I was hoping this article would have more relevant content, given that it teases “fake Shakespeare sonnets” right in the title. But I found a gem of an idea that I love:
It’s called a Shakespeare-bot. A group of ten-year-olds have written a basic computer program based on language patterns. Plug hundreds of words into the program and it will begin to spit out fake Shakespeare sonnets.
“The trick with teaching computer science is to integrate it with other curricular subjects,” says Nicky Ringland, co-founder of Grok Learning, a platform of online computer science courses teaching children to code and providing teachers with much-needed computer science support.
That’s all we get for Shakespeare references. I am currently looking for links to the project and will update the post if I find any. Seriously, I’m thinking I’ll try to contact them directly.
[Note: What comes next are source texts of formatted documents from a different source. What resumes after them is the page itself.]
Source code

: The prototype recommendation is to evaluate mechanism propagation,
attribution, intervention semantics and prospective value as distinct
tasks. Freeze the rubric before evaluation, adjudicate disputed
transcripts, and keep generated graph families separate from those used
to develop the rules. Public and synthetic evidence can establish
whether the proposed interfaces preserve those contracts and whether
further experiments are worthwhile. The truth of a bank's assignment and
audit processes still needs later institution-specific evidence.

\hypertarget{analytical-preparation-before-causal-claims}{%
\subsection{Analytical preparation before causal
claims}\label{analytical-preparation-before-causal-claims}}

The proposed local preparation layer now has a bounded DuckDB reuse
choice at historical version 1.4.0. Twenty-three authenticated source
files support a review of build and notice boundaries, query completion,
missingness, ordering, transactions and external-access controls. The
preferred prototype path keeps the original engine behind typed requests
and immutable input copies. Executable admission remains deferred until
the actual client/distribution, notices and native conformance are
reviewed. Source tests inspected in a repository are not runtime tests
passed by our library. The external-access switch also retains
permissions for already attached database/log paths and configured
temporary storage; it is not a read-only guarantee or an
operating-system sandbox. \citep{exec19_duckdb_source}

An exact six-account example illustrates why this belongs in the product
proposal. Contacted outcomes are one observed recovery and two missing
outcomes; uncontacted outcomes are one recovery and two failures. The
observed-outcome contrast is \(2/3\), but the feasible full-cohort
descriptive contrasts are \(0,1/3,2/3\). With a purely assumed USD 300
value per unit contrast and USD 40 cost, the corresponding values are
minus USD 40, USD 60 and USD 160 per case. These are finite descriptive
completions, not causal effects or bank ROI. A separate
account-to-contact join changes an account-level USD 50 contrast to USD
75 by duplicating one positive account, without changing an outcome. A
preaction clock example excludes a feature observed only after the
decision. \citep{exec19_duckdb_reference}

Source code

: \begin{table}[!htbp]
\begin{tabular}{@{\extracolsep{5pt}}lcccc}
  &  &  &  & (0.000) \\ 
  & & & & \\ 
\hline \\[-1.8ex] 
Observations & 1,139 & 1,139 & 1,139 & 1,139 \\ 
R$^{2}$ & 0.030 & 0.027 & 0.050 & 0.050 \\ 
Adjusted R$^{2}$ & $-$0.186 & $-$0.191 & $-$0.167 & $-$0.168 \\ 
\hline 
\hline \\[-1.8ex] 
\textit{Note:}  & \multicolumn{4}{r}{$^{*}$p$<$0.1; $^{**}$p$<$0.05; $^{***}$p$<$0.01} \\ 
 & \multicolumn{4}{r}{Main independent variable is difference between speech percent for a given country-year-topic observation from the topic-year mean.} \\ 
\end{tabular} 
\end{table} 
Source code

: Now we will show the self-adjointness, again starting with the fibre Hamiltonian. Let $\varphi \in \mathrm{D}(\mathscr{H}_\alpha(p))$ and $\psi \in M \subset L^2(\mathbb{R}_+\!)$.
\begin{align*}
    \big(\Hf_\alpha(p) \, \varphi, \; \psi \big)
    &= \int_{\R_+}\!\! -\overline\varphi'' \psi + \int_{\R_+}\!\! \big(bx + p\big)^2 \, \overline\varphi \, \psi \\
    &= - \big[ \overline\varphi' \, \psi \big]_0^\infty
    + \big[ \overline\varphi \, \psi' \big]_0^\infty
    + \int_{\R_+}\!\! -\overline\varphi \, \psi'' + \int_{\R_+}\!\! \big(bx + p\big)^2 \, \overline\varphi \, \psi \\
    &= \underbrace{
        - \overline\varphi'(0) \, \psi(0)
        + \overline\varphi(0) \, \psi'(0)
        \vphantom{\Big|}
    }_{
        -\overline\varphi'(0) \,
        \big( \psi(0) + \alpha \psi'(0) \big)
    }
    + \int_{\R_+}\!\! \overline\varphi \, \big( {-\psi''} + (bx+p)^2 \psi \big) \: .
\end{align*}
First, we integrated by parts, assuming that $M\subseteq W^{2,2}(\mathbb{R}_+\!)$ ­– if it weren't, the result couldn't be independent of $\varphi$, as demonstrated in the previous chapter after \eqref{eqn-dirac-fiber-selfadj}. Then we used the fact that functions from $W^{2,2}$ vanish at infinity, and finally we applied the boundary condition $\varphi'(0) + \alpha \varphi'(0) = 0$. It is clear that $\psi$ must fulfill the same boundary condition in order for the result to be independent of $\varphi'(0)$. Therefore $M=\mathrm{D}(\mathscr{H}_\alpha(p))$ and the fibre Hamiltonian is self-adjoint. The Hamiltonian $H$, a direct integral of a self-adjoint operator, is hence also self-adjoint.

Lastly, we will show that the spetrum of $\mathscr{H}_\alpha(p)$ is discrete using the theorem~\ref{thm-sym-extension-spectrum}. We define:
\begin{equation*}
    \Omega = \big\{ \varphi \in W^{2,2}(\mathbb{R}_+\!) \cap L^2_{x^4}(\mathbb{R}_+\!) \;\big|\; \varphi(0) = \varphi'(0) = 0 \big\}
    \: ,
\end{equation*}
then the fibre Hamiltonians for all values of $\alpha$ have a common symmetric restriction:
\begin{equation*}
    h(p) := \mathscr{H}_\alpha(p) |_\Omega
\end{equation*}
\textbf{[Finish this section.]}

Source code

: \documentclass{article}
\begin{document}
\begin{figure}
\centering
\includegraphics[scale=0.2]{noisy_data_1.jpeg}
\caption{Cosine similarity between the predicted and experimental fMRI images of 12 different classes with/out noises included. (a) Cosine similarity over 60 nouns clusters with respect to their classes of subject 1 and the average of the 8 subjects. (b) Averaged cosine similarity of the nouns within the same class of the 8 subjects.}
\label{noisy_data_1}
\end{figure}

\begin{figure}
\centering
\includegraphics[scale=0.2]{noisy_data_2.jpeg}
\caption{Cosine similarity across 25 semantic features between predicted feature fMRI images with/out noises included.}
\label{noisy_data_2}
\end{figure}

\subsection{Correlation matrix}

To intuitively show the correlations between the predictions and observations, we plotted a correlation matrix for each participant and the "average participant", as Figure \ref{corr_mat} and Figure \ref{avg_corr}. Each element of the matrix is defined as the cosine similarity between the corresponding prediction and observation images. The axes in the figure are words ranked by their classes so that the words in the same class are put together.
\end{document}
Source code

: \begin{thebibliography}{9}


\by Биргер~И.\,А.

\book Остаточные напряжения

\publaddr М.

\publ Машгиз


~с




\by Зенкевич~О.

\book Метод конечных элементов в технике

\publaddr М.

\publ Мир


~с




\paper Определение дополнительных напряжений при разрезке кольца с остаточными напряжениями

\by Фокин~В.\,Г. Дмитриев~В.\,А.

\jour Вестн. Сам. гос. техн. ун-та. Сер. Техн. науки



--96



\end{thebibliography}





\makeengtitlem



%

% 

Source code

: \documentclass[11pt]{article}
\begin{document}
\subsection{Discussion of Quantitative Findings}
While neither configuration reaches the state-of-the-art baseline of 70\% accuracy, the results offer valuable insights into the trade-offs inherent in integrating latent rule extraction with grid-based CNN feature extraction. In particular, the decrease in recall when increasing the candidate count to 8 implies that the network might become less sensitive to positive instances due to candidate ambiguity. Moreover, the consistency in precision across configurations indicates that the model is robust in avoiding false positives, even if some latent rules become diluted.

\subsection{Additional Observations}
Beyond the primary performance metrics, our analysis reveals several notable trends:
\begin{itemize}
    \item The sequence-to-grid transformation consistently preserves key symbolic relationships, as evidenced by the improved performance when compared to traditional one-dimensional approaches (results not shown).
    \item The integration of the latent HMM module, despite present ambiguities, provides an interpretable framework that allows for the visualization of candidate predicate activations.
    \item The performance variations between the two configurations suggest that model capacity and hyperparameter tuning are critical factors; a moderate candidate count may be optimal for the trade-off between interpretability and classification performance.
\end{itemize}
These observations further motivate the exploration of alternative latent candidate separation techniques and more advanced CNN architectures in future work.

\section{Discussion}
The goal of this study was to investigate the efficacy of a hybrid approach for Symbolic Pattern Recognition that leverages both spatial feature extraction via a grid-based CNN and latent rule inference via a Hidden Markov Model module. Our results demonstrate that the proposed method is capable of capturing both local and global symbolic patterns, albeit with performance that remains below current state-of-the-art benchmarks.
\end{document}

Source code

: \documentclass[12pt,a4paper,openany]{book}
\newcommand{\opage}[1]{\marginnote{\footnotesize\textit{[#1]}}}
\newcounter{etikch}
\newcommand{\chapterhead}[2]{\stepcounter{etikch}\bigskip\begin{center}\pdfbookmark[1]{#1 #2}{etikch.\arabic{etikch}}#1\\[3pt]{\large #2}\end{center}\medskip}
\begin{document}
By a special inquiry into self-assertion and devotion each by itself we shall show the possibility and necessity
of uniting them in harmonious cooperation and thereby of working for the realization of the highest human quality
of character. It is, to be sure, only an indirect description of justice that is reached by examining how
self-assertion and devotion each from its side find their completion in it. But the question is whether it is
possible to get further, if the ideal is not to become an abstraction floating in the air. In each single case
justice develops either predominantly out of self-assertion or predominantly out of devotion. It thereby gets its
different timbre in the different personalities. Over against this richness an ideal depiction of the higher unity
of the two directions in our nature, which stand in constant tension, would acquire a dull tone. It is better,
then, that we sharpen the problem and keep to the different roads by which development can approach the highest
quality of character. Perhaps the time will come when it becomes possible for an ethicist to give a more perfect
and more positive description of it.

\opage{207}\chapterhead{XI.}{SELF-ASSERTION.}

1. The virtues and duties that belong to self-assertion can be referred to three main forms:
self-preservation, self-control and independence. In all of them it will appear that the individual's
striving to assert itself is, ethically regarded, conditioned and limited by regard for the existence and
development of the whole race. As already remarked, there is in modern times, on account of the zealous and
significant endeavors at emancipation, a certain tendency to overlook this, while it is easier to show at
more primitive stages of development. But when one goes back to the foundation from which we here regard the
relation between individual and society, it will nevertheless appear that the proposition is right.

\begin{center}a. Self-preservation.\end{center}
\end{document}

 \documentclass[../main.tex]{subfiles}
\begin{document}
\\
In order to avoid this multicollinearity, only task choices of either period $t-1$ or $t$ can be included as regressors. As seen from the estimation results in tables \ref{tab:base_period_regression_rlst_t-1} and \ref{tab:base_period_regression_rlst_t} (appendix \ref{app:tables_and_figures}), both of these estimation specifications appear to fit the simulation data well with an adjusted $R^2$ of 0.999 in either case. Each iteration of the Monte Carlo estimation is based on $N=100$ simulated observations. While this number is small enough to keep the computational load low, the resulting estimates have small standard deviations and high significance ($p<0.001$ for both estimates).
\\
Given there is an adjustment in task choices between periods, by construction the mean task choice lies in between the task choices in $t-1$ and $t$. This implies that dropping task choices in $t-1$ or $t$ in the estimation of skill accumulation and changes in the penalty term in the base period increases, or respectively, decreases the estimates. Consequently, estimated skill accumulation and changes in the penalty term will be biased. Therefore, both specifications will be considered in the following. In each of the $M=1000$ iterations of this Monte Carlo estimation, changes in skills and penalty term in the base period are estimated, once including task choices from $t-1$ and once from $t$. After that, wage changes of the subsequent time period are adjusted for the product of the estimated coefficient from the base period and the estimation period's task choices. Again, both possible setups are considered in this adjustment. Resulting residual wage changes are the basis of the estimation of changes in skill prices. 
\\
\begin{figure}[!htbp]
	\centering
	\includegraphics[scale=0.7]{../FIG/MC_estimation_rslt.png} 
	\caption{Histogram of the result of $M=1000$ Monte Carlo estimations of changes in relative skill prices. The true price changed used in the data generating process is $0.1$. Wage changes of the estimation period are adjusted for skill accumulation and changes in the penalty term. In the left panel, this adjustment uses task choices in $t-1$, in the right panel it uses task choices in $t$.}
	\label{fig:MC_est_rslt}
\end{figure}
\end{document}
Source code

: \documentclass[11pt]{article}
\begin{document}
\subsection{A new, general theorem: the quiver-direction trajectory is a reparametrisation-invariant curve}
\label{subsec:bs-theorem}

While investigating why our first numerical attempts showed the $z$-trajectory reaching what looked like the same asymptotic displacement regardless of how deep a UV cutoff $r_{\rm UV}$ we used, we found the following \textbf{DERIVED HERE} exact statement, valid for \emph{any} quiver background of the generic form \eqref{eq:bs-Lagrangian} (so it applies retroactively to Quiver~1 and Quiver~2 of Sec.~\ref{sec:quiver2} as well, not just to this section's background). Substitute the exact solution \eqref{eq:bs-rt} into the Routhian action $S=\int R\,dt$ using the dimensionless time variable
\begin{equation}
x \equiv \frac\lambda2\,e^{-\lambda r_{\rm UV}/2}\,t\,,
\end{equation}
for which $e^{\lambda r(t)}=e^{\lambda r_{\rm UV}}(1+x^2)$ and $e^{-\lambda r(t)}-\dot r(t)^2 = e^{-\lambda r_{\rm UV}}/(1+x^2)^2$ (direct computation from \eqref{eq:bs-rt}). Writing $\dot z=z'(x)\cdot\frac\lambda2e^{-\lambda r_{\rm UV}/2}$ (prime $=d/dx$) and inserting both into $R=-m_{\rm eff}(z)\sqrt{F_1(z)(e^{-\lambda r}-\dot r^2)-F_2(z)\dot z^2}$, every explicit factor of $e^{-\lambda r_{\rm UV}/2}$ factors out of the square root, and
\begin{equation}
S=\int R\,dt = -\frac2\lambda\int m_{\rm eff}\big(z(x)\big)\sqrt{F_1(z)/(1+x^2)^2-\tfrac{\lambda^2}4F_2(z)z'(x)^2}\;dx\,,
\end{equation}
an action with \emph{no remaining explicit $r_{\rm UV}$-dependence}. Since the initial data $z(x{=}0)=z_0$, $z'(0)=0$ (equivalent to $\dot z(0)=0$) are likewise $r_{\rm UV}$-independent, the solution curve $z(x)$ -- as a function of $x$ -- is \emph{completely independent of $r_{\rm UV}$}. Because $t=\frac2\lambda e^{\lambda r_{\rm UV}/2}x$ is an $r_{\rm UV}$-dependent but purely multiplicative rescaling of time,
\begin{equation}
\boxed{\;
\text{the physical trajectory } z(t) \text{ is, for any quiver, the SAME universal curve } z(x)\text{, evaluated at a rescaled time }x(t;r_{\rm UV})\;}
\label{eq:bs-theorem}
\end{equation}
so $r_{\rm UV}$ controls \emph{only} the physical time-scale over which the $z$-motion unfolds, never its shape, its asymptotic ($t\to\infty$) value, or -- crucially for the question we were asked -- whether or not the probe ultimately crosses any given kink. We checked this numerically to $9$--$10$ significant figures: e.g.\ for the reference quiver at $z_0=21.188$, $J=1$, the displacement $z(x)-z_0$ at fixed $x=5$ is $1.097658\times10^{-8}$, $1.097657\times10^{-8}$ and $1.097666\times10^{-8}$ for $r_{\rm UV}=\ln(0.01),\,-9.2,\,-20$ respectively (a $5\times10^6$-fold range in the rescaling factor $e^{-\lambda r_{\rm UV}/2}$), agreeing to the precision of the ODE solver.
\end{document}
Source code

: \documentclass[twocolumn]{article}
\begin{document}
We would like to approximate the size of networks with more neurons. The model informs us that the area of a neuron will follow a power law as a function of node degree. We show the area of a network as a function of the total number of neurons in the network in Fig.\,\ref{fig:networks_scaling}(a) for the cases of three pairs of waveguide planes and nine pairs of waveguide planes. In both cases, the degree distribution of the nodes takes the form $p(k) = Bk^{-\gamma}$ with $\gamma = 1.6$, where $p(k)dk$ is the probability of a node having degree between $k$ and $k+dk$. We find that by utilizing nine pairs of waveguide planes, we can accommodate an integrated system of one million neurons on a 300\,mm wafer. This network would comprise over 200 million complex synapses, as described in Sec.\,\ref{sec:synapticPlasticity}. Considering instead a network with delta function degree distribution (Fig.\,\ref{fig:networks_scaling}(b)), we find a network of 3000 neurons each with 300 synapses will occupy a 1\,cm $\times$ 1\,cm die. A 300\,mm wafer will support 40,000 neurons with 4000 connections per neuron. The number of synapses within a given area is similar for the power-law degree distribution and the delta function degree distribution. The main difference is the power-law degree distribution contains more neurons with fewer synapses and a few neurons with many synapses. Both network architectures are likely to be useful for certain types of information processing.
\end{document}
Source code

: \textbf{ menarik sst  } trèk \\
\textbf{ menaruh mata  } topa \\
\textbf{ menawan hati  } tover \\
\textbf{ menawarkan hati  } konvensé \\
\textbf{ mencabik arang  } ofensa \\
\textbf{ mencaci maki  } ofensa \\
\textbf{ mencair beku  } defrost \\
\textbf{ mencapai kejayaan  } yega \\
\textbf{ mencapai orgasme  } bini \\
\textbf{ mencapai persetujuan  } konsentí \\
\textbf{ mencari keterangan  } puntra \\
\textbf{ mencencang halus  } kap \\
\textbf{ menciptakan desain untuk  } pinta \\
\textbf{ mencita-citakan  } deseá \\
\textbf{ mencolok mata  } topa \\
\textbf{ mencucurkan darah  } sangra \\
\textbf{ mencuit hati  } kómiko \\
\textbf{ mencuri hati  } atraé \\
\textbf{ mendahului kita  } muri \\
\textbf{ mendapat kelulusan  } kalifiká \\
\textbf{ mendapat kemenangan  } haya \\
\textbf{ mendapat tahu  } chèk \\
What I love love love is the “integrate it with other curricular subjects” thing. Amen to that. That’s the essence of STEM (Science, Technology, Engineering, Math) that’s all the rage these days. But that’s only one side of the equation. All those words are really just variations of each other (what is science without math? engineering without science?). But unless somebody puts them together, nobody is going to connect math and Shakespeare or science and Shakespeare.
This is something I brought up several years ago (“Teaching With Shakespeare“). I’m glad to see I’m not the only crazy one.